Le primarie USA 2016 assomigliano sempre di più ad una lotta privata senza esclusione di colpi fra Donald Trump ed Hillary Clinton; finora è il repubblicano che tiene le briglie in mano. Martedì si sono tenute le elezioni in Connecticut, Delaware, Maryland, Pennsylvania e Rhode Island, e Trump ha ottenuto un risultato davvero schiacciante su tutti gli altri candidati, con la sola eccezione del Rhode Island dove è stato Bernie Sanders ad ottenere il 55% dei consensi contro il 43,3% di Trump.

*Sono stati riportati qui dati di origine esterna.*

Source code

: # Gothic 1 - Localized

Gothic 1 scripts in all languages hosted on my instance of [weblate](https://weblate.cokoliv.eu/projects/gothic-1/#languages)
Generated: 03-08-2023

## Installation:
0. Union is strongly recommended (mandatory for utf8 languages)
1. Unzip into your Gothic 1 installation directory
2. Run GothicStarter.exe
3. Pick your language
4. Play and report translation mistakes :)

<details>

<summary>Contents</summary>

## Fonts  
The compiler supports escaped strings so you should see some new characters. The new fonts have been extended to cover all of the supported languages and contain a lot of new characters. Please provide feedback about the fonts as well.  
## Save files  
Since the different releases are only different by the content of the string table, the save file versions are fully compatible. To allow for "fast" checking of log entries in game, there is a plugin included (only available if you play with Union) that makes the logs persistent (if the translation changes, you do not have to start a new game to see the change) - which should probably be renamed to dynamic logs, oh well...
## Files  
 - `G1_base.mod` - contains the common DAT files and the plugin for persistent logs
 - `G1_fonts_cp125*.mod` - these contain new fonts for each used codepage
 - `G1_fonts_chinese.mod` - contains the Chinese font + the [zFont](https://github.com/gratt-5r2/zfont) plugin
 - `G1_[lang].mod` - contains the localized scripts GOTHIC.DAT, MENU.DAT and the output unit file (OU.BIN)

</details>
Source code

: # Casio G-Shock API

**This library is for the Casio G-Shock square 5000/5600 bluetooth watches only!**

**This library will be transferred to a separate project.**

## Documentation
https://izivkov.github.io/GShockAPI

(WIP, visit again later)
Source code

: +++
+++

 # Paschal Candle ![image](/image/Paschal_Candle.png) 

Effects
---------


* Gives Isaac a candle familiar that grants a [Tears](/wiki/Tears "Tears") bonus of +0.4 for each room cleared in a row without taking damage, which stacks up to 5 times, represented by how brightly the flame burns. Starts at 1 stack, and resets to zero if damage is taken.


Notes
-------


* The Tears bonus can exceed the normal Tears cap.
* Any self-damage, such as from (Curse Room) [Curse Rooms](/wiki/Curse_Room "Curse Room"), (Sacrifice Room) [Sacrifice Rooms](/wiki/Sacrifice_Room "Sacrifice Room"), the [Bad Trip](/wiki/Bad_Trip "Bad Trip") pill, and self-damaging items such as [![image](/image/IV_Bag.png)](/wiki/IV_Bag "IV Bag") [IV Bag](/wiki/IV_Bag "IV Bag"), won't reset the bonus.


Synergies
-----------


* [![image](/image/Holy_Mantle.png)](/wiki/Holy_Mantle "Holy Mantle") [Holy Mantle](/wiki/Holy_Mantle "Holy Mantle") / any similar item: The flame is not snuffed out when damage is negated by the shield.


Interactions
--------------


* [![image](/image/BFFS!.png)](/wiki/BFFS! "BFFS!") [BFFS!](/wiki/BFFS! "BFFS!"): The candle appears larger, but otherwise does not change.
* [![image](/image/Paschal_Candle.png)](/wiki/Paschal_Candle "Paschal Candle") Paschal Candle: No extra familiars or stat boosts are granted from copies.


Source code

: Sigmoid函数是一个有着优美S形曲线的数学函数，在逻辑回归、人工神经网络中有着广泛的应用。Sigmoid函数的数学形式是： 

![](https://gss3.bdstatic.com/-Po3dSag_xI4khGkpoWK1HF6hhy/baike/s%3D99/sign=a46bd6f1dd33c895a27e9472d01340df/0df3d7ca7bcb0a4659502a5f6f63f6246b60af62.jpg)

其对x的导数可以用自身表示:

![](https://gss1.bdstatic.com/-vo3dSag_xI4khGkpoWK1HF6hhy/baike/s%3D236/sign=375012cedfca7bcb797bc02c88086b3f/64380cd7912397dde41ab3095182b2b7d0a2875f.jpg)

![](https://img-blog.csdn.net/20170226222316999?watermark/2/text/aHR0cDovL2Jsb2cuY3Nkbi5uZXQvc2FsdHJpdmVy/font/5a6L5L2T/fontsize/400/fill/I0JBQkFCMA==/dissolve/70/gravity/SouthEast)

trump“Questa è stata la nostra notte più grande” ha sostenuto Donald Trump, che dopo New York sembra avere la strada spianata verso la poltrona della casa bianca.
Ted Cruz cola sempre più a picco: non si è aggiudicato neppure un delegato, per lui la corsa al nord est si è rivelata abbastanza un fallimento, anche se un fallimento annunciato.

Per quanto riguarda la Clinton, si è aggiudicata i 2382 delegati che servono per la nomination.
Trump non ha risparmiato critiche taglienti alla rivale, sostenendo che se la Clinton “fosse un uomo, non arriverebbe al 5% dei voti”. Adesso la prossima carta delle primarie USA 2016 si gioca nell’Indiana, dove i candidati si contenderanno i 57 delegati repubblicani ed i 92 democratici. Staremo a vedere anche questa volta come andrà a finire questa spettacolare campagna di voti per la presidenza USA.